*** Block opens ***
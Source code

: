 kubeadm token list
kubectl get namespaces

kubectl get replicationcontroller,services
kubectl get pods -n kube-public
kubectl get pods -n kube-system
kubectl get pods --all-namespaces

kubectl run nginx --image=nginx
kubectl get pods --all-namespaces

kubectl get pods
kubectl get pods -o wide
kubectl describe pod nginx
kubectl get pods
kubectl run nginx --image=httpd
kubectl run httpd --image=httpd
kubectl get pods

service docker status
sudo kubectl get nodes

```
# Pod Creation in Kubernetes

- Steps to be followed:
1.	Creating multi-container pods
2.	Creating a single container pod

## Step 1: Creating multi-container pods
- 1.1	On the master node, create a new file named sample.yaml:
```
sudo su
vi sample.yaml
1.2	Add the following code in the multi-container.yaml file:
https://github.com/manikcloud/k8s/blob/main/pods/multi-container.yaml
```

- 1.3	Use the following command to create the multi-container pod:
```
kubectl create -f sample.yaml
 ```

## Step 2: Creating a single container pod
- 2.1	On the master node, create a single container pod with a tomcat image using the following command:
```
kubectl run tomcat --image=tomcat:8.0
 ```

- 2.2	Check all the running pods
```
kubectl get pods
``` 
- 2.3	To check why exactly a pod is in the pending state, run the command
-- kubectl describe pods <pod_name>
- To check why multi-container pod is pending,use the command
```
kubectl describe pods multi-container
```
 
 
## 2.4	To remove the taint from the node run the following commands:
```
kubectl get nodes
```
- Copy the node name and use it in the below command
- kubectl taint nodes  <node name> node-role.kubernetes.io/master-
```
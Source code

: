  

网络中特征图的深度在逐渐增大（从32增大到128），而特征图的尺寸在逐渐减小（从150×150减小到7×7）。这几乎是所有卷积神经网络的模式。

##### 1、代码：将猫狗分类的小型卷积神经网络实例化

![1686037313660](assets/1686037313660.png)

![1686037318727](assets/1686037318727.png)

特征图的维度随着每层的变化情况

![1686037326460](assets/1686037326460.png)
*** Block closes ***
* [Instructions to follow] All records shown above are to be reproduced without any alteration.

* [Answer box]
Source code

: kubeadm token list
kubectl get namespaces

kubectl get replicationcontroller,services
kubectl get pods -n kube-public
kubectl get pods -n kube-system
kubectl get pods --all-namespaces

kubectl run nginx --image=nginx
kubectl get pods --all-namespaces

kubectl get pods
kubectl get pods -o wide
kubectl describe pod nginx
kubectl get pods
kubectl run nginx --image=httpd
kubectl run httpd --image=httpd
kubectl get pods

service docker status
sudo kubectl get nodes

```
# Pod Creation in Kubernetes

- Steps to be followed:
1.	Creating multi-container pods
2.	Creating a single container pod

## Step 1: Creating multi-container pods
- 1.1	On the master node, create a new file named sample.yaml:
```
sudo su
vi sample.yaml
1.2	Add the following code in the multi-container.yaml file:
https://github.com/manikcloud/k8s/blob/main/pods/multi-container.yaml
```

- 1.3	Use the following command to create the multi-container pod:
```
kubectl create -f sample.yaml
 ```

## Step 2: Creating a single container pod
- 2.1	On the master node, create a single container pod with a tomcat image using the following command:
```
kubectl run tomcat --image=tomcat:8.0
 ```

- 2.2	Check all the running pods
```
kubectl get pods
``` 
- 2.3	To check why exactly a pod is in the pending state, run the command
-- kubectl describe pods <pod_name>
- To check why multi-container pod is pending,use the command
```
kubectl describe pods multi-container
```
 
 
## 2.4	To remove the taint from the node run the following commands:
```
kubectl get nodes
```
- Copy the node name and use it in the below command
- kubectl taint nodes  <node name> node-role.kubernetes.io/master-
```
Source code

:  

网络中特征图的深度在逐渐增大（从32增大到128），而特征图的尺寸在逐渐减小（从150×150减小到7×7）。这几乎是所有卷积神经网络的模式。

##### 1、代码：将猫狗分类的小型卷积神经网络实例化

![1686037313660](assets/1686037313660.png)

![1686037318727](assets/1686037318727.png)

特征图的维度随着每层的变化情况

![1686037326460](assets/1686037326460.png)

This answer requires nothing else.